On monte dans un train express et il est… rouge évidemment ! Et puis viendra le M du Métro (facile à retenir) qui est rouge lui aussi. On plonge à une profondeur qui ferait rêver la maire de Paris à la recherche de nouvelles voies et en deux stations de la ligne circulaire, nous voilà tout près de notre hôtel. Autant vous le dire nous ne savons absolument rien dire en Russe (mais ça va venir rapidement, spasiba…), et encore moins demander notre chemin… Google est notre ami, ici aussi (nous découvrirons plus tard dans la journée que c’est aussi l’ami des russes qui cherchent quelque chose).

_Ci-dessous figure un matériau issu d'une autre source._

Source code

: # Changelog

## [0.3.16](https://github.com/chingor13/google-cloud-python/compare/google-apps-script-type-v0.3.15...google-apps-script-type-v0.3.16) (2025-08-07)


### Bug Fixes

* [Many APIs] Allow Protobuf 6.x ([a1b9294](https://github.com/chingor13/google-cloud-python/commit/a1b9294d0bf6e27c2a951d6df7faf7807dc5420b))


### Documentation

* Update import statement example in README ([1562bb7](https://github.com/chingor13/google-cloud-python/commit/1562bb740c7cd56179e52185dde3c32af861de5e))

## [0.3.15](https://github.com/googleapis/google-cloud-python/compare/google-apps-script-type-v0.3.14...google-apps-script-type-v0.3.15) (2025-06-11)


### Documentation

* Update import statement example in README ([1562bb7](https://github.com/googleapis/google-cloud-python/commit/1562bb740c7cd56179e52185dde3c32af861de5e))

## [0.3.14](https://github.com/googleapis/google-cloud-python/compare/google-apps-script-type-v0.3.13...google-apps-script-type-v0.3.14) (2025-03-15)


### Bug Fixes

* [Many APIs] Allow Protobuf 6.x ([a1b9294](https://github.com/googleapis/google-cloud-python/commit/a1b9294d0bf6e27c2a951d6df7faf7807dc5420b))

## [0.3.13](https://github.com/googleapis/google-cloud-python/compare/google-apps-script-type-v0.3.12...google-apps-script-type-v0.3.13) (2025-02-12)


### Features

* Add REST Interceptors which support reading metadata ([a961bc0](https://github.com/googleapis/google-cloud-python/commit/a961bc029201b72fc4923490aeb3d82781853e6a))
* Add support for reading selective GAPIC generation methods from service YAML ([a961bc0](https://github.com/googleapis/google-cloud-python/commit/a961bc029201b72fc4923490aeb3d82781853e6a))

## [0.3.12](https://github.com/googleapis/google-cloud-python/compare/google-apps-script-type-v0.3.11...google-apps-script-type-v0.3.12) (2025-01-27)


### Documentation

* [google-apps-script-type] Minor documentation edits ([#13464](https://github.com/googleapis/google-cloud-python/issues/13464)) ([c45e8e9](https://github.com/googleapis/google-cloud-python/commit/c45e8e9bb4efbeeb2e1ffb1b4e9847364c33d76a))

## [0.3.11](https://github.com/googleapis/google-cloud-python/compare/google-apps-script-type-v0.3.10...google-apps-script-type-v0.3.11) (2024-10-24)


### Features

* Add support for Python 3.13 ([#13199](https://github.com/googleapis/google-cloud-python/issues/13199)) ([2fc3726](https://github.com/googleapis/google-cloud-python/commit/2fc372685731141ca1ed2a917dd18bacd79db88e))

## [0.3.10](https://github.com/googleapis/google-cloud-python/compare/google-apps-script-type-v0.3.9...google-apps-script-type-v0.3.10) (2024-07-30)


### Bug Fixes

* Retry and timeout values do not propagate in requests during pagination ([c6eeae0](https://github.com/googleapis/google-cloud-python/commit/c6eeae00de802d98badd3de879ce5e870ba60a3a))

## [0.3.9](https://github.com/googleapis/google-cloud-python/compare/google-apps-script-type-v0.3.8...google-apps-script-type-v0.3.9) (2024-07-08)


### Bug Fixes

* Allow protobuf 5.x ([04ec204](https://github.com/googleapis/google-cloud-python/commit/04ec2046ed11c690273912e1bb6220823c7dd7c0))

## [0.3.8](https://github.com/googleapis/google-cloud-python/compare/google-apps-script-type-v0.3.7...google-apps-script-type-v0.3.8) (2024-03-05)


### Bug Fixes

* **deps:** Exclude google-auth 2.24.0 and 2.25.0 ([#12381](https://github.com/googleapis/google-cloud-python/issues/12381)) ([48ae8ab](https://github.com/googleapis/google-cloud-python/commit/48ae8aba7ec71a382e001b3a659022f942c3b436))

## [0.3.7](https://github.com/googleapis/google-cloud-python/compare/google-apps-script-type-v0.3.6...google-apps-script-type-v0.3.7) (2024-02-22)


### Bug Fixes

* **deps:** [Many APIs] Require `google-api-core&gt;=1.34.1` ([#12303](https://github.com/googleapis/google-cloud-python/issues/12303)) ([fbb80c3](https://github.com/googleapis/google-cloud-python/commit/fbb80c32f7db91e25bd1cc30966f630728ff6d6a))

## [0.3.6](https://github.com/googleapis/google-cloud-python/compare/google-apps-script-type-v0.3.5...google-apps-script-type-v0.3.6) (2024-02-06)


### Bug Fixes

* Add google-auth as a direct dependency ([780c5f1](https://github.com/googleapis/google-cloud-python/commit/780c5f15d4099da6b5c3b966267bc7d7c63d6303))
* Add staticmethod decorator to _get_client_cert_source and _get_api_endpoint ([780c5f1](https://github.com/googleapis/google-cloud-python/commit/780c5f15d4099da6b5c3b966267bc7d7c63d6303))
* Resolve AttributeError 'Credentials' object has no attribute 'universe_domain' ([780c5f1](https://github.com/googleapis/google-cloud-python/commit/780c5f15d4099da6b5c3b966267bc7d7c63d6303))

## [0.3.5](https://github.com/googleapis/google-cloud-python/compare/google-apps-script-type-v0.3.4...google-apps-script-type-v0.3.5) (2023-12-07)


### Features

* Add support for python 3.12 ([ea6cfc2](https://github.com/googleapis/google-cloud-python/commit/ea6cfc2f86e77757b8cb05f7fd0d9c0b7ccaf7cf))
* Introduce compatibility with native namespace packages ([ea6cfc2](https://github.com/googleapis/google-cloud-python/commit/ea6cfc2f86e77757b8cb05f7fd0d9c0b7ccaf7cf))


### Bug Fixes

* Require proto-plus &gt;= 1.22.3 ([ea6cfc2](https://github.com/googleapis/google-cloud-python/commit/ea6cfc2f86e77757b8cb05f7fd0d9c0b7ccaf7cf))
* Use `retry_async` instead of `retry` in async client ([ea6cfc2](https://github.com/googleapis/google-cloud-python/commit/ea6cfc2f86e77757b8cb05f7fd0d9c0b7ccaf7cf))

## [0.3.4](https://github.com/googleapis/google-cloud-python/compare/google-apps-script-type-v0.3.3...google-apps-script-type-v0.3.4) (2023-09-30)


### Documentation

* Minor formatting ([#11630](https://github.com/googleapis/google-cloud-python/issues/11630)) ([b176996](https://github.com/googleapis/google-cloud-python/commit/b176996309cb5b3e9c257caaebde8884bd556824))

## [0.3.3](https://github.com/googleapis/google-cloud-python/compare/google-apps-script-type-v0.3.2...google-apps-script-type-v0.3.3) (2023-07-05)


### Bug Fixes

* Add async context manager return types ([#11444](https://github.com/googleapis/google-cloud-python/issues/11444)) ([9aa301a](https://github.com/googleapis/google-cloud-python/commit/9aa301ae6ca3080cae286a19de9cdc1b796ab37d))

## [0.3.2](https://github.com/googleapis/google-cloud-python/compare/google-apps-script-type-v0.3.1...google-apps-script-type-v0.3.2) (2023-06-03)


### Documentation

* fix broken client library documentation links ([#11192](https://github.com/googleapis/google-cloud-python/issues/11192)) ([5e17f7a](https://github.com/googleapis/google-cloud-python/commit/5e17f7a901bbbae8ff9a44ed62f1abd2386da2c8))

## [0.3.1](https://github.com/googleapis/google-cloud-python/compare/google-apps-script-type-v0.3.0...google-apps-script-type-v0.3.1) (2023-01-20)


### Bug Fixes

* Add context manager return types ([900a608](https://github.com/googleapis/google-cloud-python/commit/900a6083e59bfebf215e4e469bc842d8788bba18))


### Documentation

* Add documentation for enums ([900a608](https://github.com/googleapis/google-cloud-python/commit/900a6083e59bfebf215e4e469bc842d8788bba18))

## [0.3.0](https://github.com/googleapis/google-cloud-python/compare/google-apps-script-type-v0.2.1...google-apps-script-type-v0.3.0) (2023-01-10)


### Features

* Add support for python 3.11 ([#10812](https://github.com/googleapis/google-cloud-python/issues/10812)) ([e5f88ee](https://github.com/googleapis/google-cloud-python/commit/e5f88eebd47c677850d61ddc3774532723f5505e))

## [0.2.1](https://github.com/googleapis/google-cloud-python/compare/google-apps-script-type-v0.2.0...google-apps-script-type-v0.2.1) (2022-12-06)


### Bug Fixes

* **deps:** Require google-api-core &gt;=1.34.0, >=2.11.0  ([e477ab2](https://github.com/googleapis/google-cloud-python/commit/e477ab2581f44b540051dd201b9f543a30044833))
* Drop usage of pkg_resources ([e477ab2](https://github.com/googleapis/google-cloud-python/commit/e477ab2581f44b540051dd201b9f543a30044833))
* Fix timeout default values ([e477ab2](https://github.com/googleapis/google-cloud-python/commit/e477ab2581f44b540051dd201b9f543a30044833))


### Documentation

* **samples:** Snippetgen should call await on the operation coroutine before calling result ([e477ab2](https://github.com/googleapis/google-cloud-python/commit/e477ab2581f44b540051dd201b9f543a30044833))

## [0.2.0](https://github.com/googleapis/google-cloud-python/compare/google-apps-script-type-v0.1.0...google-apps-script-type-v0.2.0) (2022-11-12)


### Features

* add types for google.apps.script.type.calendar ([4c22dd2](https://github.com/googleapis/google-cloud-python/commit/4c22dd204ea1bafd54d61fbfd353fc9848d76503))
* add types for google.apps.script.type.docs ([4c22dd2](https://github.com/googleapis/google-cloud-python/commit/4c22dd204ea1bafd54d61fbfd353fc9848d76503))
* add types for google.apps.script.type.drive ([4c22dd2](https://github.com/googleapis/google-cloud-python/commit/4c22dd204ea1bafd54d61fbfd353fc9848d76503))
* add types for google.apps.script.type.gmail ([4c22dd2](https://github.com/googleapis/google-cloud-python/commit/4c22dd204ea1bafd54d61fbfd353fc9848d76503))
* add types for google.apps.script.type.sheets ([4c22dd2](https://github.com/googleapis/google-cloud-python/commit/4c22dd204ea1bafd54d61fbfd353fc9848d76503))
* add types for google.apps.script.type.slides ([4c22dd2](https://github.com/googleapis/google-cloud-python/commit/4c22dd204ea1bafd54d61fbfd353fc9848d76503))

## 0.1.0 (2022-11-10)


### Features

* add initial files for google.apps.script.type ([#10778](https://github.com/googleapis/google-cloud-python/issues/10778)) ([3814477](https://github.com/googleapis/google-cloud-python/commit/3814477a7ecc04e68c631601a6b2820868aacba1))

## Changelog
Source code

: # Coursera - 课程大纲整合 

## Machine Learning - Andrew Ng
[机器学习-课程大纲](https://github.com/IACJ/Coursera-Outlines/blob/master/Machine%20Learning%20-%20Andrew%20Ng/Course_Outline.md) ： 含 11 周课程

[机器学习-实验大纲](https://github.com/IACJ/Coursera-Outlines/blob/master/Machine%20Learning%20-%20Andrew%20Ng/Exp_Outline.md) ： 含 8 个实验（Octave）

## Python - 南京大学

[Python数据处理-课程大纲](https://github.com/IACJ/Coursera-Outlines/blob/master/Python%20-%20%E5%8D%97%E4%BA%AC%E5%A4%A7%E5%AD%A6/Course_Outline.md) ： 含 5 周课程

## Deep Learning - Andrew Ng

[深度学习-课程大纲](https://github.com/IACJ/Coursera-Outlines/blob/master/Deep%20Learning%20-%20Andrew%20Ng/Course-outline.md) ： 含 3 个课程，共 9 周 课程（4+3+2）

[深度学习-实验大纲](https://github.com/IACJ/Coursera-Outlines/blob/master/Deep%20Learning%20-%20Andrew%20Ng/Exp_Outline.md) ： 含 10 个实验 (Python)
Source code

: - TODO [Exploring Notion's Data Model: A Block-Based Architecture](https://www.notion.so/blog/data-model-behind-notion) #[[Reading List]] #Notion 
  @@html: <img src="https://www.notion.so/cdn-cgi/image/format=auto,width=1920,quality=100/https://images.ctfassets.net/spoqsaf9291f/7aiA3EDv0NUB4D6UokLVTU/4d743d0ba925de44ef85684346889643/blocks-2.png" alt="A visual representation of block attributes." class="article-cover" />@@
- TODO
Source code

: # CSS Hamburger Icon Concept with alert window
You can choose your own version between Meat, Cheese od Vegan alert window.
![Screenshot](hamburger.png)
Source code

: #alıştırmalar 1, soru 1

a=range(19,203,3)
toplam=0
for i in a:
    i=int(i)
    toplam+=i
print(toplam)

Il y a ce jardin botanique à traverser et ce serait une jolie entrée vers le Garden Embassy, si toutefois nous pouvions vérifier qu’il est possible d’en sortir de l’autre côté. Bref nous le contournons sagement…
Pour rejoindre la place rouge, fort de notre connexion wifi impeccable, nous utilisons Uber ; oui ça fonctionne aussi à Moscou et surtout la plateforme travaille avec les taxis comme nous le constatons en avisant cette voiture jaune orangé qui nous attend. A peine 3 euros pour aller jusqu’au Kremlin, Uber est très populaire finalement !..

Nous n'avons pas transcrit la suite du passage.